— What to do —
Repeat only the lines running from the beginning of the material through the line that contains "Each person is".

— Supplied entries —
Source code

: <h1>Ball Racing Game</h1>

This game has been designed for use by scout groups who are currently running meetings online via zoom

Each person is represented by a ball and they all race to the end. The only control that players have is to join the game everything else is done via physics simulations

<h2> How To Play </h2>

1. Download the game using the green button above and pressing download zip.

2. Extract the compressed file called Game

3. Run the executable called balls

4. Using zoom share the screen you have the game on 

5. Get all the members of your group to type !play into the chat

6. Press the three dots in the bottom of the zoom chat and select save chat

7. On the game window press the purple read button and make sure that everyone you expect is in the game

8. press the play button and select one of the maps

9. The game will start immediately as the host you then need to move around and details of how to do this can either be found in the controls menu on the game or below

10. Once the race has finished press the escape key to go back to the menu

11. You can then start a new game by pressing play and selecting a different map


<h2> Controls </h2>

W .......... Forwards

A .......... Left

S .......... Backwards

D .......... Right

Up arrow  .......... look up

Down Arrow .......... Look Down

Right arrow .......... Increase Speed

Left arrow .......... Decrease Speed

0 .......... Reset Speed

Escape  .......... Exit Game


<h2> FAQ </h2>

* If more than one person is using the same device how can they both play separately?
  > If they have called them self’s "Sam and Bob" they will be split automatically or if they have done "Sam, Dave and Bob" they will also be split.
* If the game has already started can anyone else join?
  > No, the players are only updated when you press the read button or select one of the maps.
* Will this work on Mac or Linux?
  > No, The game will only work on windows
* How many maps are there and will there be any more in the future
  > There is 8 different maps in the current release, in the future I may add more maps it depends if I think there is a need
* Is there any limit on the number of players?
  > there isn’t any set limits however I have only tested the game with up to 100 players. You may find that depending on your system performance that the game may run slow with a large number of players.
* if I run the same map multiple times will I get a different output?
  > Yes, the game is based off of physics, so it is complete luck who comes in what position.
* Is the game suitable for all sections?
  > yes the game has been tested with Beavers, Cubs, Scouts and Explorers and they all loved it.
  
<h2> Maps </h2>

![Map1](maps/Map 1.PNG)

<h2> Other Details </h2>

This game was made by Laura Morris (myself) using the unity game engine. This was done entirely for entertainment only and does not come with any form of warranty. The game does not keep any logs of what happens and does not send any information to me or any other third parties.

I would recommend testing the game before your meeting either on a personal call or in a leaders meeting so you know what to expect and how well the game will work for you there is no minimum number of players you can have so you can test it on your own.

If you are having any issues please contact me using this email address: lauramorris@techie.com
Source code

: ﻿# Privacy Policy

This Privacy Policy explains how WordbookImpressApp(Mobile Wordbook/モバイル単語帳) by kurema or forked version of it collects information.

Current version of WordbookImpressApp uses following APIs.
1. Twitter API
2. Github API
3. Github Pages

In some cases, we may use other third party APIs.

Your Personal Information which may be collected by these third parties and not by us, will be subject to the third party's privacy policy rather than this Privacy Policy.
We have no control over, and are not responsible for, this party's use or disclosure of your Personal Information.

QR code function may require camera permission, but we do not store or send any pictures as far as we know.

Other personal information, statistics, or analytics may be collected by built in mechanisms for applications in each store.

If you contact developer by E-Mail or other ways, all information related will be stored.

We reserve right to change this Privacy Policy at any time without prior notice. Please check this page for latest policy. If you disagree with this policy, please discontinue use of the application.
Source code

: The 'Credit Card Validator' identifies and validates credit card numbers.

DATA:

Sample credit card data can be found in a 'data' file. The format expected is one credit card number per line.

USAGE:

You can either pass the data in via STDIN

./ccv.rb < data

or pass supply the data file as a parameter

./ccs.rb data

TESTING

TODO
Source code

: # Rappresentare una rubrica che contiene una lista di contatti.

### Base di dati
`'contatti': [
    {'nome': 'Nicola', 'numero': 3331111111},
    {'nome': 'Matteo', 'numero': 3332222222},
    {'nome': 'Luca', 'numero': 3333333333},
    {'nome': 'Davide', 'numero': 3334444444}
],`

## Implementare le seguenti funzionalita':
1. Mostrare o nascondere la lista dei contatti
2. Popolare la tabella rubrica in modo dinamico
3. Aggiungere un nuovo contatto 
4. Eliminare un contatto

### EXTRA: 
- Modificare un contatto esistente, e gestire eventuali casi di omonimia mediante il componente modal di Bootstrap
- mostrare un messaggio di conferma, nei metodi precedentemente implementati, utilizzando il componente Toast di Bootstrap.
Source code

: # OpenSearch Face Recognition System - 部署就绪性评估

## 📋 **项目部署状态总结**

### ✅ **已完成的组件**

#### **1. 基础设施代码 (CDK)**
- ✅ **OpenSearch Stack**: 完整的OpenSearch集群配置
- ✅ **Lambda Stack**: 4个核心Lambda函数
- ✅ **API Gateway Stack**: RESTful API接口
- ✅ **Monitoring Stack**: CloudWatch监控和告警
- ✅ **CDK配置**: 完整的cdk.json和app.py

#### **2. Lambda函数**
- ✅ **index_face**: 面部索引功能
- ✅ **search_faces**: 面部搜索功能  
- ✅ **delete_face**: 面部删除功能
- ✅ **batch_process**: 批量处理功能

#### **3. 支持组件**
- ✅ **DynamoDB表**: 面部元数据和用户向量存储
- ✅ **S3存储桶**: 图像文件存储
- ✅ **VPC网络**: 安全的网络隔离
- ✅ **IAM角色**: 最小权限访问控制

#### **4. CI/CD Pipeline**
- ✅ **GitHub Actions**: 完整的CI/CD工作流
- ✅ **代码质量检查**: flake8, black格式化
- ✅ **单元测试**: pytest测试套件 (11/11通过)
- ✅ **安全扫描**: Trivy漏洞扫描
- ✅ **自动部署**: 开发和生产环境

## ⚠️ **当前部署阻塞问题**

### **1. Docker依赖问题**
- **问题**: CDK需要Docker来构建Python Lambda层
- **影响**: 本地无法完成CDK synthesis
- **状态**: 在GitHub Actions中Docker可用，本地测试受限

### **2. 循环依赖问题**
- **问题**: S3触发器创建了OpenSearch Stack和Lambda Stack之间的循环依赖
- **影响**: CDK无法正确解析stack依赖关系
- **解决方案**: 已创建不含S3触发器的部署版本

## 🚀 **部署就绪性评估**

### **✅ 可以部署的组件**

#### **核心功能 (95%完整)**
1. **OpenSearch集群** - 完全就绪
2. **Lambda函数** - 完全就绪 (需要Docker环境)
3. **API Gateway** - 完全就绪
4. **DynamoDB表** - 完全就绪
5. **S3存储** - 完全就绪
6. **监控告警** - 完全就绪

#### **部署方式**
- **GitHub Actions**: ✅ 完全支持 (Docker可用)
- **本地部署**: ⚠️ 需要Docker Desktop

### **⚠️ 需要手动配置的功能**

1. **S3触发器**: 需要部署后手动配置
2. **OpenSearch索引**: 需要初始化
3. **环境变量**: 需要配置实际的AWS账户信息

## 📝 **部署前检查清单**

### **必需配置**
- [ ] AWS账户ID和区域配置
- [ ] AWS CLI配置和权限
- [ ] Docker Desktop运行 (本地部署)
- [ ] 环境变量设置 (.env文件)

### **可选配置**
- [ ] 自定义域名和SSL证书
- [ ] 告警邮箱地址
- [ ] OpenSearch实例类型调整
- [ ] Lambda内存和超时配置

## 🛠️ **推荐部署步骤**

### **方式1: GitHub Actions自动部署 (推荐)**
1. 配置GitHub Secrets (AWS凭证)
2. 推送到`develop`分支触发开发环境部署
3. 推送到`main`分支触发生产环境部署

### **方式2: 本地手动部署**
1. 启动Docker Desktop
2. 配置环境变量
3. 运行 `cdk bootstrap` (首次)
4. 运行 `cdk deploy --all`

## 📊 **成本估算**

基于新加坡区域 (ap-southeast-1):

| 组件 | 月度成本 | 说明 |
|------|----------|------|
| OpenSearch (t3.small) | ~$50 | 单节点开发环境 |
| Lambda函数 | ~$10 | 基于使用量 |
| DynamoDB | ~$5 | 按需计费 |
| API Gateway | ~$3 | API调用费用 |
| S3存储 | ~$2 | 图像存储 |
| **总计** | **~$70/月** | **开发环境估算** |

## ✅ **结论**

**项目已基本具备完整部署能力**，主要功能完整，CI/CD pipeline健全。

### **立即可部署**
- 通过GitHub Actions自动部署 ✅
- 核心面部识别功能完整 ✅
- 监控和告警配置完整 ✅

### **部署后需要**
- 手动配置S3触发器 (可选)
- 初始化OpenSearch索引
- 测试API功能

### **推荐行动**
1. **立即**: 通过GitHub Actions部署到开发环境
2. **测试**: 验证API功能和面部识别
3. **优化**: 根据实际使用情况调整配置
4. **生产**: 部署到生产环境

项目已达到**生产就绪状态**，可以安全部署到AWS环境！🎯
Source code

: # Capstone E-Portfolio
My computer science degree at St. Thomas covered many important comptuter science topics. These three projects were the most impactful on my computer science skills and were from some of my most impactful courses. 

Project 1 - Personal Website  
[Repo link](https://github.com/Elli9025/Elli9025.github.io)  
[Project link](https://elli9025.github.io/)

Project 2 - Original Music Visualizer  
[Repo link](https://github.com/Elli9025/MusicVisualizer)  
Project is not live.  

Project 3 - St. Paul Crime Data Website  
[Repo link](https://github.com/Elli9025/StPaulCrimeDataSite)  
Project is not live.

— Completed exercise —
Source code

: <h1>Ball Racing Game</h1>

This game has been designed for use by scout groups who are currently running meetings online via zoom

Each person is represented by a ball and they all race to the end. The only control that players have is to join the game everything else is done via physics simulations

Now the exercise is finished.